Look through the entries below and count every line in which "projeto" appears; reply with the number only.
↓↓↓
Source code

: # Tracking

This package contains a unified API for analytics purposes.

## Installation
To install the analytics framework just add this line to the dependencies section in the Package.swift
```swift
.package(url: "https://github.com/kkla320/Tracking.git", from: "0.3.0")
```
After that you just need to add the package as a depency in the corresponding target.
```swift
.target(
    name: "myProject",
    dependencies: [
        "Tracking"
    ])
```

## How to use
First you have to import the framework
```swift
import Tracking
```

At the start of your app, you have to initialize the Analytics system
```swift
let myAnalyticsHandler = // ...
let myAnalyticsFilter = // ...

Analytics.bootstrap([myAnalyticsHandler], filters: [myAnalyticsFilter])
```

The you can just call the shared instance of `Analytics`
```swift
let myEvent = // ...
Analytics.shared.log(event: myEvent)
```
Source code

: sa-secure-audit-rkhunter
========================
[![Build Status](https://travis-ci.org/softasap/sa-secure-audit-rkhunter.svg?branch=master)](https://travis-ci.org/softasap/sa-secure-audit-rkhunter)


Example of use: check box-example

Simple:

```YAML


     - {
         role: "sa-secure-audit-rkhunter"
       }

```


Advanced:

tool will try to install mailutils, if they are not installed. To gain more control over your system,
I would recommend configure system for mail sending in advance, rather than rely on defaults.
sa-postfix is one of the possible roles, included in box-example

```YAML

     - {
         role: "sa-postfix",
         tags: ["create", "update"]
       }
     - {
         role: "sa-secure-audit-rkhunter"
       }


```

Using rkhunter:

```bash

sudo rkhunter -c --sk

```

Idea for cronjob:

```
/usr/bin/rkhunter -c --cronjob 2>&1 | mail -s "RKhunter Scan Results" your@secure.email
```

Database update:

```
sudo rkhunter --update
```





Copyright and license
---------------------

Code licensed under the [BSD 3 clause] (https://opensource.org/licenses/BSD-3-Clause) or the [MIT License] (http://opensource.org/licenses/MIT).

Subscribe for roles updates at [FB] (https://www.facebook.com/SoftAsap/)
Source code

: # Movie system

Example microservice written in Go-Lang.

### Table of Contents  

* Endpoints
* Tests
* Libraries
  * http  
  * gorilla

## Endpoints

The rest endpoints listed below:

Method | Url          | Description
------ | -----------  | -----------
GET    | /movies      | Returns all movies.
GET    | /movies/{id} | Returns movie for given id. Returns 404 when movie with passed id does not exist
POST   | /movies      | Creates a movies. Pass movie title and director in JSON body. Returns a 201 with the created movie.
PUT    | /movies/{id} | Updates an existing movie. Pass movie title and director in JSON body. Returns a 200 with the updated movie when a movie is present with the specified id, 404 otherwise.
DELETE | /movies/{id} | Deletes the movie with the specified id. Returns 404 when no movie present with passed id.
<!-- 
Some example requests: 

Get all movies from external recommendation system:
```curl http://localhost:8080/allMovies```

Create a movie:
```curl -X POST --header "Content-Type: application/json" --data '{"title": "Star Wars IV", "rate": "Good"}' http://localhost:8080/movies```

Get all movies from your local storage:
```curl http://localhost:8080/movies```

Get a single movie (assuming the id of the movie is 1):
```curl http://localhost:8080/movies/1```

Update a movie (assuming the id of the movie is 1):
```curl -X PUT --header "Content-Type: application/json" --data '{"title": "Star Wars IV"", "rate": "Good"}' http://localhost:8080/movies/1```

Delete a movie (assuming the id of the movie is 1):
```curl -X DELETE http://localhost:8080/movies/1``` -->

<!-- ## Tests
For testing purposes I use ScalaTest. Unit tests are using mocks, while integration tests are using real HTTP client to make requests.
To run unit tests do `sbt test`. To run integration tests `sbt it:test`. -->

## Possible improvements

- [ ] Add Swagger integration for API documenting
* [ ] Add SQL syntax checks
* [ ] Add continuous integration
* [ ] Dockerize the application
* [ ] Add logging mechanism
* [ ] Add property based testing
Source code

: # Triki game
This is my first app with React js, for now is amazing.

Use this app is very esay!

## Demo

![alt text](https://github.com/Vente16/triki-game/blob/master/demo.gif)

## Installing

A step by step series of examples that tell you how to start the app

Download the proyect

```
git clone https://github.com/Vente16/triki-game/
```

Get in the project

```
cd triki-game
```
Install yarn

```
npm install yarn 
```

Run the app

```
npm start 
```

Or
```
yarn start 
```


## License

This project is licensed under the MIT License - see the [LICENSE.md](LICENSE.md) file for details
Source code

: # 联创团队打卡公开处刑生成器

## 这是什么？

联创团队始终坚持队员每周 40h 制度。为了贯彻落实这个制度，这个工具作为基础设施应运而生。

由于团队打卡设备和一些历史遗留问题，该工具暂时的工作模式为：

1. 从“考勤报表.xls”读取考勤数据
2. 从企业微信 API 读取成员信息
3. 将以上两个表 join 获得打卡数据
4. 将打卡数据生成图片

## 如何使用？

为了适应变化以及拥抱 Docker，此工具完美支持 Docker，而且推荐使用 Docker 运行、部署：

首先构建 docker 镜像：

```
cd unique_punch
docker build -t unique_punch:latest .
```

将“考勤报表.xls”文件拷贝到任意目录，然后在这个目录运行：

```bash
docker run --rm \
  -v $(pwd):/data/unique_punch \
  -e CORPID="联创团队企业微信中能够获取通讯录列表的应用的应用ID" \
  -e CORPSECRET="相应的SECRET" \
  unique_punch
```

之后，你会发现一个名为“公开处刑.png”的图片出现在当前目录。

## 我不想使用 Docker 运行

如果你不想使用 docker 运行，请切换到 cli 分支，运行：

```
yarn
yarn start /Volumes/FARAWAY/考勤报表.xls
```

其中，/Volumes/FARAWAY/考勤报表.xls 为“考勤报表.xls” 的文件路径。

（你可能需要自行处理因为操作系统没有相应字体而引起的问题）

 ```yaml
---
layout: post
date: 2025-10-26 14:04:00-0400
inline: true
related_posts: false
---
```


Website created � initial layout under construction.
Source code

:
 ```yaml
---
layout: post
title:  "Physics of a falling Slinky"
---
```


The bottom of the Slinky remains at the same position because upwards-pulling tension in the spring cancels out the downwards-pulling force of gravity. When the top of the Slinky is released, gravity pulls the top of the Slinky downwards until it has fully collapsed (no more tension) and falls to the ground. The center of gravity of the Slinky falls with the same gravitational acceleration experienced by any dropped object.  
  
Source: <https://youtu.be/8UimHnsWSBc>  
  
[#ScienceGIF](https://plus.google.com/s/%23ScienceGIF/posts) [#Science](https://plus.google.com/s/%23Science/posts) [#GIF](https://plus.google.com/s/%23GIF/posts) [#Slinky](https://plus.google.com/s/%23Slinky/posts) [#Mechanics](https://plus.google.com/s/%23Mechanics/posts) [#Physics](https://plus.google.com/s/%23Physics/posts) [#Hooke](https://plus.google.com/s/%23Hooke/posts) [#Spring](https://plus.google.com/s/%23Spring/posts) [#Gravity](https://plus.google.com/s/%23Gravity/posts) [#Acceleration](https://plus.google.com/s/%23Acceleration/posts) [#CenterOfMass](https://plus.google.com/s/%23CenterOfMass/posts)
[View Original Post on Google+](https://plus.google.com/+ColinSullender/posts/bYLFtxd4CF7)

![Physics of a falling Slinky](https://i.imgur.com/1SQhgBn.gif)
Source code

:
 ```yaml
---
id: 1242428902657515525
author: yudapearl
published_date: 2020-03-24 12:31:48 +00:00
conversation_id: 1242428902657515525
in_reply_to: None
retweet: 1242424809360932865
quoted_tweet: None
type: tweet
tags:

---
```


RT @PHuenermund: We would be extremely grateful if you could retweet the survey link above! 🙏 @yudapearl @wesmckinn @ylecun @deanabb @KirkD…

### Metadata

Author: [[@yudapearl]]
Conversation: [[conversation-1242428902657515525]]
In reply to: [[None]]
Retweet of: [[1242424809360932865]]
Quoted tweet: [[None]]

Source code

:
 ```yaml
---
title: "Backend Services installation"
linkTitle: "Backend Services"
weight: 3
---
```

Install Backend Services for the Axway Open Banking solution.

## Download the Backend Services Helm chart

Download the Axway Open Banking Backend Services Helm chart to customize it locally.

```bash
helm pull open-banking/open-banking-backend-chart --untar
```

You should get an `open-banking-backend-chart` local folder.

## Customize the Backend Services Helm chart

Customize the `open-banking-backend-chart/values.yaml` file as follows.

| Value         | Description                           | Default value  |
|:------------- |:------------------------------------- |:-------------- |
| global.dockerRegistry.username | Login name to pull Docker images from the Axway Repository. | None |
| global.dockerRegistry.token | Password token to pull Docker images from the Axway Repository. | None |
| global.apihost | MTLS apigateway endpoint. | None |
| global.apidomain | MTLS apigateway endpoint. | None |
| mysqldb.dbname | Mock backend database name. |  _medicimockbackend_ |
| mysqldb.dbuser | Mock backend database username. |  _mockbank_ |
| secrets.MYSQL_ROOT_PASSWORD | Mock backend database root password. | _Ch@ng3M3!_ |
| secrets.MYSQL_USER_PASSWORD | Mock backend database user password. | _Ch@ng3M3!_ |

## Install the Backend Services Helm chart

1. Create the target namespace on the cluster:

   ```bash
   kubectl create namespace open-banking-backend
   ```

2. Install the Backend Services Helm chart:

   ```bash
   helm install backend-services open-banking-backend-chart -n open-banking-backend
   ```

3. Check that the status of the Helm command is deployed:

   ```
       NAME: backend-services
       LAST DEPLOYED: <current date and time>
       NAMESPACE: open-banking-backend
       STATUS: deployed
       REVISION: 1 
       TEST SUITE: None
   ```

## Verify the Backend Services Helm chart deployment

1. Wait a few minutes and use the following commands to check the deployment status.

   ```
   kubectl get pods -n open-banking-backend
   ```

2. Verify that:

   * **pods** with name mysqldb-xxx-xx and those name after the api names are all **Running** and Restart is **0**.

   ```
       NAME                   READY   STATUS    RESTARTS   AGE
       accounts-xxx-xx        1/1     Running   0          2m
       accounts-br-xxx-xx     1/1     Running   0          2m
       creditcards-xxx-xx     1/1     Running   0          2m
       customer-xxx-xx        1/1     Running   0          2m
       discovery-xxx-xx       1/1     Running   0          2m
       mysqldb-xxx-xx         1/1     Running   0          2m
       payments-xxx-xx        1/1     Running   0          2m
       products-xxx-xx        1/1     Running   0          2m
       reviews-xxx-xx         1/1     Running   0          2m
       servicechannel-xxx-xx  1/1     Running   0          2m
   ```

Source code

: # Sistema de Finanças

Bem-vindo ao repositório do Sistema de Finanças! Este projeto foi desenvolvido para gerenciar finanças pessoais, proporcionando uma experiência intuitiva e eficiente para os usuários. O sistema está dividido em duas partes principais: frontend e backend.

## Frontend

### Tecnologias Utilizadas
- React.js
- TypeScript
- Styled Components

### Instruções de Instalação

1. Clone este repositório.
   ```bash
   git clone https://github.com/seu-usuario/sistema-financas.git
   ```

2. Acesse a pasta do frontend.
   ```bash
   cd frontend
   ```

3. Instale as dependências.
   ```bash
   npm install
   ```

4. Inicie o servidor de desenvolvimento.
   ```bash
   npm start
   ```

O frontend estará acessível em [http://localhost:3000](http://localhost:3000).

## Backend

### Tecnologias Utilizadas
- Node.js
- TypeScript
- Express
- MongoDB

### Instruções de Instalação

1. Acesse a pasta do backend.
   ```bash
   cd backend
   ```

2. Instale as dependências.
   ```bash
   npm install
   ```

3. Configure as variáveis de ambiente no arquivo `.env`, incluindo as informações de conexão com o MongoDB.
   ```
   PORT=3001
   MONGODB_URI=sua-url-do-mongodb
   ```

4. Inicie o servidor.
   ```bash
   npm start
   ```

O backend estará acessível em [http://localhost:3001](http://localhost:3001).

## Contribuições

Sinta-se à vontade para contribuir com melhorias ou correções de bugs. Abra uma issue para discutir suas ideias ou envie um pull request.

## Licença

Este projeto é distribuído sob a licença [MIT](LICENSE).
↑↑↑
• **RESULT FOR THIS EXERCISE**: 2